Validating GeoParquet Files¶
The check spec command checks GeoParquet files against the official specifications, supporting GeoParquet 1.0, 1.1, 2.0, and Parquet native geospatial types.
Basic Validation¶
gpio check spec myfile.parquet
The command auto-detects the file type and runs appropriate checks:
GeoParquet Validation Report
================================
Detected: 1.0.0
Core Metadata:
✓ file includes a "geo" metadata key
✓ metadata is a valid JSON object
✓ metadata includes a "version" string: 1.0.0
✓ metadata includes a "primary_column" string: geometry
✓ metadata includes a "columns" object
✓ column metadata includes primary_column "geometry"
Column Validation:
✓ column "geometry" has valid encoding: WKB
✓ column "geometry" has valid geometry_types: ['Polygon', 'MultiPolygon']
...
Summary: 18 passed, 0 warnings, 0 failed
Supported File Types¶
The validate command handles four types of files:
GeoParquet 1.0/1.1¶
Standard GeoParquet files with geo metadata key containing version, primary_column, and column definitions.

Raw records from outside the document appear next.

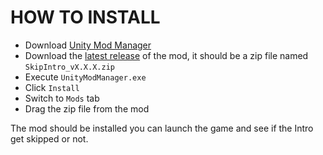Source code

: # HOW TO INSTALL

- Download [Unity Mod Manager](https://www.nexusmods.com/site/mods/21)
- Download the [latest release](https://github.com/mordheimmodcommunity/skip-intro-mod/releases) of the mod, it should be a zip file named `SkipIntro_vX.X.X.zip`
- Execute `UnityModManager.exe`
- Click `Install`
- Switch to `Mods` tab
- Drag the zip file from the mod

The mod should be installed you can launch the game and see if the Intro get skipped or not.
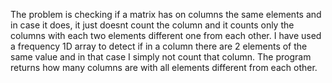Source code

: The problem is checking if a matrix has on columns the same elements and in case it does, it just doesnt count the column and it counts only the columns with each two elements different one from each other. I have used a frequency 1D array to detect if in a column there are 2 elements of the same value and in that case I simply not count that column.
The program returns how many columns are with all elements different from each other.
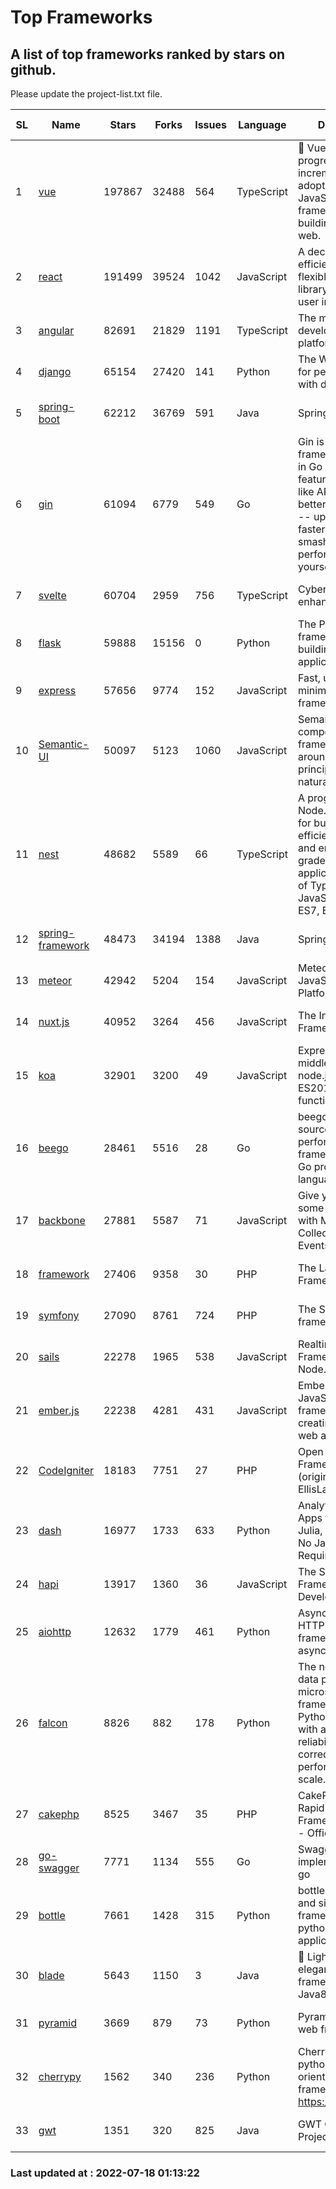 # Top Frameworks
## A list of top frameworks ranked by stars on github.  
Please update the project-list.txt file.

| SL| Name  | Stars| Forks| Issues | Language | Description | Last Commit |
| --| ------| -----| ---- | ------ | -------- | ----------- | ----------- |
| 1 | [vue](https://github.com/vuejs/vue) | 197867 | 32488 | 564 | TypeScript | 🖖 Vue.js is a progressive, incrementally-adoptable JavaScript framework for building UI on the web. | 2022-07-16 14:45:31 |
| 2 | [react](https://github.com/facebook/react) | 191499 | 39524 | 1042 | JavaScript | A declarative, efficient, and flexible JavaScript library for building user interfaces. | 2022-07-14 15:08:08 |
| 3 | [angular](https://github.com/angular/angular) | 82691 | 21829 | 1191 | TypeScript | The modern web developer’s platform | 2022-07-15 22:56:39 |
| 4 | [django](https://github.com/django/django) | 65154 | 27420 | 141 | Python | The Web framework for perfectionists with deadlines. | 2022-07-17 11:23:53 |
| 5 | [spring-boot](https://github.com/spring-projects/spring-boot) | 62212 | 36769 | 591 | Java | Spring Boot | 2022-07-15 16:25:18 |
| 6 | [gin](https://github.com/gin-gonic/gin) | 61094 | 6779 | 549 | Go | Gin is a HTTP web framework written in Go (Golang). It features a Martini-like API with much better performance -- up to 40 times faster. If you need smashing performance, get yourself some Gin. | 2022-07-05 01:58:06 |
| 7 | [svelte](https://github.com/sveltejs/svelte) | 60704 | 2959 | 756 | TypeScript | Cybernetically enhanced web apps | 2022-07-17 09:28:56 |
| 8 | [flask](https://github.com/pallets/flask) | 59888 | 15156 | 0 | Python | The Python micro framework for building web applications. | 2022-07-14 21:17:38 |
| 9 | [express](https://github.com/expressjs/express) | 57656 | 9774 | 152 | JavaScript | Fast, unopinionated, minimalist web framework for node. | 2022-05-20 15:57:37 |
| 10 | [Semantic-UI](https://github.com/Semantic-Org/Semantic-UI) | 50097 | 5123 | 1060 | JavaScript | Semantic is a UI component framework based around useful principles from natural language. | 2018-10-21 20:59:02 |
| 11 | [nest](https://github.com/nestjs/nest) | 48682 | 5589 | 66 | TypeScript | A progressive Node.js framework for building efficient, scalable, and enterprise-grade server-side applications on top of TypeScript & JavaScript (ES6, ES7, ES8) 🚀 | 2022-07-14 06:45:32 |
| 12 | [spring-framework](https://github.com/spring-projects/spring-framework) | 48473 | 34194 | 1388 | Java | Spring Framework | 2022-07-15 16:24:55 |
| 13 | [meteor](https://github.com/meteor/meteor) | 42942 | 5204 | 154 | JavaScript | Meteor, the JavaScript App Platform | 2022-06-27 14:52:56 |
| 14 | [nuxt.js](https://github.com/nuxt/nuxt.js) | 40952 | 3264 | 456 | JavaScript | The Intuitive Vue(2) Framework | 2022-07-12 08:43:35 |
| 15 | [koa](https://github.com/koajs/koa) | 32901 | 3200 | 49 | JavaScript | Expressive middleware for node.js using ES2017 async functions | 2022-07-13 16:11:33 |
| 16 | [beego](https://github.com/beego/beego) | 28461 | 5516 | 28 | Go | beego is an open-source, high-performance web framework for the Go programming language. | 2022-07-10 06:39:46 |
| 17 | [backbone](https://github.com/jashkenas/backbone) | 27881 | 5587 | 71 | JavaScript | Give your JS App some Backbone with Models, Views, Collections, and Events | 2022-04-26 12:19:45 |
| 18 | [framework](https://github.com/laravel/framework) | 27406 | 9358 | 30 | PHP | The Laravel Framework. | 2022-07-16 19:38:10 |
| 19 | [symfony](https://github.com/symfony/symfony) | 27090 | 8761 | 724 | PHP | The Symfony PHP framework | 2022-07-16 11:23:55 |
| 20 | [sails](https://github.com/balderdashy/sails) | 22278 | 1965 | 538 | JavaScript | Realtime MVC Framework for Node.js | 2022-05-27 21:40:10 |
| 21 | [ember.js](https://github.com/emberjs/ember.js) | 22238 | 4281 | 431 | JavaScript | Ember.js - A JavaScript framework for creating ambitious web applications | 2022-07-15 08:57:53 |
| 22 | [CodeIgniter](https://github.com/bcit-ci/CodeIgniter) | 18183 | 7751 | 27 | PHP | Open Source PHP Framework (originally from EllisLab) | 2022-06-27 19:12:41 |
| 23 | [dash](https://github.com/plotly/dash) | 16977 | 1733 | 633 | Python | Analytical Web Apps for Python, R, Julia, and Jupyter. No JavaScript Required. | 2022-07-15 00:05:17 |
| 24 | [hapi](https://github.com/hapijs/hapi) | 13917 | 1360 | 36 | JavaScript | The Simple, Secure Framework Developers Trust | 2022-06-13 17:44:05 |
| 25 | [aiohttp](https://github.com/aio-libs/aiohttp) | 12632 | 1779 | 461 | Python | Asynchronous HTTP client/server framework for asyncio and Python | 2022-07-13 15:31:56 |
| 26 | [falcon](https://github.com/falconry/falcon) | 8826 | 882 | 178 | Python | The no-magic web data plane API and microservices framework for Python developers, with a focus on reliability, correctness, and performance at scale. | 2022-06-27 20:23:03 |
| 27 | [cakephp](https://github.com/cakephp/cakephp) | 8525 | 3467 | 35 | PHP | CakePHP: The Rapid Development Framework for PHP - Official Repository | 2022-07-17 02:11:57 |
| 28 | [go-swagger](https://github.com/go-swagger/go-swagger) | 7771 | 1134 | 555 | Go | Swagger 2.0 implementation for go | 2022-06-14 15:48:24 |
| 29 | [bottle](https://github.com/bottlepy/bottle) | 7661 | 1428 | 315 | Python | bottle.py is a fast and simple micro-framework for python web-applications. | 2022-06-29 07:36:57 |
| 30 | [blade](https://github.com/lets-blade/blade) | 5643 | 1150 | 3 | Java | :rocket: Lightning fast and elegant mvc framework for Java8 | 2022-05-10 12:38:06 |
| 31 | [pyramid](https://github.com/Pylons/pyramid) | 3669 | 879 | 73 | Python | Pyramid - A Python web framework | 2022-03-13 22:49:13 |
| 32 | [cherrypy](https://github.com/cherrypy/cherrypy) | 1562 | 340 | 236 | Python | CherryPy is a pythonic, object-oriented HTTP framework.      https://cherrypy.dev | 2022-07-17 20:36:25 |
| 33 | [gwt](https://github.com/gwtproject/gwt) | 1351 | 320 | 825 | Java | GWT Open Source Project | 2022-07-16 16:37:40 |

### Last updated at : 2022-07-18 01:13:22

gpio check spec geoparquet_v1.parquet
GeoParquet 2.0¶
GeoParquet 2.0 files that use Parquet native GEOMETRY/GEOGRAPHY types alongside geo metadata.
gpio check spec geoparquet_v2.parquet
Additional checks verify:
- Native Parquet geo types are used
- CRS is inline in Parquet schema (if non-default)
- Metadata matches schema definitions
Parquet-Geo-Only Files¶
Files with Parquet native geospatial types but no GeoParquet metadata. These are valid but may have limited tool compatibility.
gpio check spec parquet_geo_only.parquet
Output includes recommendations:
Detected: parquet-geo-only
Parquet Geo (No Metadata):
✓ column "geometry" uses Parquet GEOMETRY logical type
✓ no CRS specified (defaults to OGC:CRS84)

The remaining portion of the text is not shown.